■ **ABOUT THIS EXERCISE**
Repeat the material exactly, every line of it.

■ **DATA EXTRACT**
+++++

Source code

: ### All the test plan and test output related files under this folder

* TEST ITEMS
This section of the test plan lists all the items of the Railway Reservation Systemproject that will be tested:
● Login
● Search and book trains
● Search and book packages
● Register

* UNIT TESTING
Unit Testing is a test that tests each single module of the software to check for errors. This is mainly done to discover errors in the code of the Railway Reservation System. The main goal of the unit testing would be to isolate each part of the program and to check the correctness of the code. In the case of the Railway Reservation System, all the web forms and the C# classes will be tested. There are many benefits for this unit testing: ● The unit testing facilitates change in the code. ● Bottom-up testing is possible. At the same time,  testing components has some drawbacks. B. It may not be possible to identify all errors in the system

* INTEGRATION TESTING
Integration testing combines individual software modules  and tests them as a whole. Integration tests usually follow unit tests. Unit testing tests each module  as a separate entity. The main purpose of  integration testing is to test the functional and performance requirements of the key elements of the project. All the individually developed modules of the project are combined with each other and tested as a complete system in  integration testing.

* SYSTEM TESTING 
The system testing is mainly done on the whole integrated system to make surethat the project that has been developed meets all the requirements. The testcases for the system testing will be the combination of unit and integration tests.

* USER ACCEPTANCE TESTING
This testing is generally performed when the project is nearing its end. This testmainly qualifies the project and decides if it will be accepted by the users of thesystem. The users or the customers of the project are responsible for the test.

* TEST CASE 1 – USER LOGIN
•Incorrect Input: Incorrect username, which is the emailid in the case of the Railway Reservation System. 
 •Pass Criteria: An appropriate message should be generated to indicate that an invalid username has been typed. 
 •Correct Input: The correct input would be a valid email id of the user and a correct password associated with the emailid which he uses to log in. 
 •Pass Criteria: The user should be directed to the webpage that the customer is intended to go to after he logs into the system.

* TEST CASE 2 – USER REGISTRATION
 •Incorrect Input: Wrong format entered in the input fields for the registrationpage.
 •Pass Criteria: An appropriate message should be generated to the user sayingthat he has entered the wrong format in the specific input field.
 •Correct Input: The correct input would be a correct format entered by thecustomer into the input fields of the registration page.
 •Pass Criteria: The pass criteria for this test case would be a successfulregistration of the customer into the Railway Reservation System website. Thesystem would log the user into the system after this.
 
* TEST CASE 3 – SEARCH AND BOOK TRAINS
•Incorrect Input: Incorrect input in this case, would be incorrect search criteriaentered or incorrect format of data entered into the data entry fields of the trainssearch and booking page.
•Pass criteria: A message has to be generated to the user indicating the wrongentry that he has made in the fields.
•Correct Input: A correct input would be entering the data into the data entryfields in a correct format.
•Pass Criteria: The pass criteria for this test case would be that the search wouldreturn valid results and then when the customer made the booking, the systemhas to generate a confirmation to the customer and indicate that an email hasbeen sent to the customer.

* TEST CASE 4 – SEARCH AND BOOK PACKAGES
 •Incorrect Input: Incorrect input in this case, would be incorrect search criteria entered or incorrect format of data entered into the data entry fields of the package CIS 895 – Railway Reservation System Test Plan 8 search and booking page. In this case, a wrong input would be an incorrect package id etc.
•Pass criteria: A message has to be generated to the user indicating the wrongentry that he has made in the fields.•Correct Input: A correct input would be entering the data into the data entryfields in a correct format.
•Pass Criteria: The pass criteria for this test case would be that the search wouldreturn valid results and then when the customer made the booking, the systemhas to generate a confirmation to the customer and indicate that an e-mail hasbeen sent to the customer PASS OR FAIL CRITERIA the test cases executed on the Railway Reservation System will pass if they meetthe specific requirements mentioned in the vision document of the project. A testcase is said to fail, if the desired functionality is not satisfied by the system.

+++++

■ **OUTPUT FOR THIS TASK**
Source code

: ### All the test plan and test output related files under this folder

* TEST ITEMS
This section of the test plan lists all the items of the Railway Reservation Systemproject that will be tested:
● Login
● Search and book trains
● Search and book packages
● Register

* UNIT TESTING
Unit Testing is a test that tests each single module of the software to check for errors. This is mainly done to discover errors in the code of the Railway Reservation System. The main goal of the unit testing would be to isolate each part of the program and to check the correctness of the code. In the case of the Railway Reservation System, all the web forms and the C# classes will be tested. There are many benefits for this unit testing: ● The unit testing facilitates change in the code. ● Bottom-up testing is possible. At the same time,  testing components has some drawbacks. B. It may not be possible to identify all errors in the system

* INTEGRATION TESTING
Integration testing combines individual software modules  and tests them as a whole. Integration tests usually follow unit tests. Unit testing tests each module  as a separate entity. The main purpose of  integration testing is to test the functional and performance requirements of the key elements of the project. All the individually developed modules of the project are combined with each other and tested as a complete system in  integration testing.

* SYSTEM TESTING 
The system testing is mainly done on the whole integrated system to make surethat the project that has been developed meets all the requirements. The testcases for the system testing will be the combination of unit and integration tests.

* USER ACCEPTANCE TESTING
This testing is generally performed when the project is nearing its end. This testmainly qualifies the project and decides if it will be accepted by the users of thesystem. The users or the customers of the project are responsible for the test.

* TEST CASE 1 – USER LOGIN
•Incorrect Input: Incorrect username, which is the emailid in the case of the Railway Reservation System. 
 •Pass Criteria: An appropriate message should be generated to indicate that an invalid username has been typed. 
 •Correct Input: The correct input would be a valid email id of the user and a correct password associated with the emailid which he uses to log in. 
 •Pass Criteria: The user should be directed to the webpage that the customer is intended to go to after he logs into the system.

* TEST CASE 2 – USER REGISTRATION
 •Incorrect Input: Wrong format entered in the input fields for the registrationpage.
 •Pass Criteria: An appropriate message should be generated to the user sayingthat he has entered the wrong format in the specific input field.
 •Correct Input: The correct input would be a correct format entered by thecustomer into the input fields of the registration page.
 •Pass Criteria: The pass criteria for this test case would be a successfulregistration of the customer into the Railway Reservation System website. Thesystem would log the user into the system after this.
 
* TEST CASE 3 – SEARCH AND BOOK TRAINS
•Incorrect Input: Incorrect input in this case, would be incorrect search criteriaentered or incorrect format of data entered into the data entry fields of the trainssearch and booking page.
•Pass criteria: A message has to be generated to the user indicating the wrongentry that he has made in the fields.
•Correct Input: A correct input would be entering the data into the data entryfields in a correct format.
•Pass Criteria: The pass criteria for this test case would be that the search wouldreturn valid results and then when the customer made the booking, the systemhas to generate a confirmation to the customer and indicate that an email hasbeen sent to the customer.

* TEST CASE 4 – SEARCH AND BOOK PACKAGES
 •Incorrect Input: Incorrect input in this case, would be incorrect search criteria entered or incorrect format of data entered into the data entry fields of the package CIS 895 – Railway Reservation System Test Plan 8 search and booking page. In this case, a wrong input would be an incorrect package id etc.
•Pass criteria: A message has to be generated to the user indicating the wrongentry that he has made in the fields.•Correct Input: A correct input would be entering the data into the data entryfields in a correct format.
•Pass Criteria: The pass criteria for this test case would be that the search wouldreturn valid results and then when the customer made the booking, the systemhas to generate a confirmation to the customer and indicate that an e-mail hasbeen sent to the customer PASS OR FAIL CRITERIA the test cases executed on the Railway Reservation System will pass if they meetthe specific requirements mentioned in the vision document of the project. A testcase is said to fail, if the desired functionality is not satisfied by the system.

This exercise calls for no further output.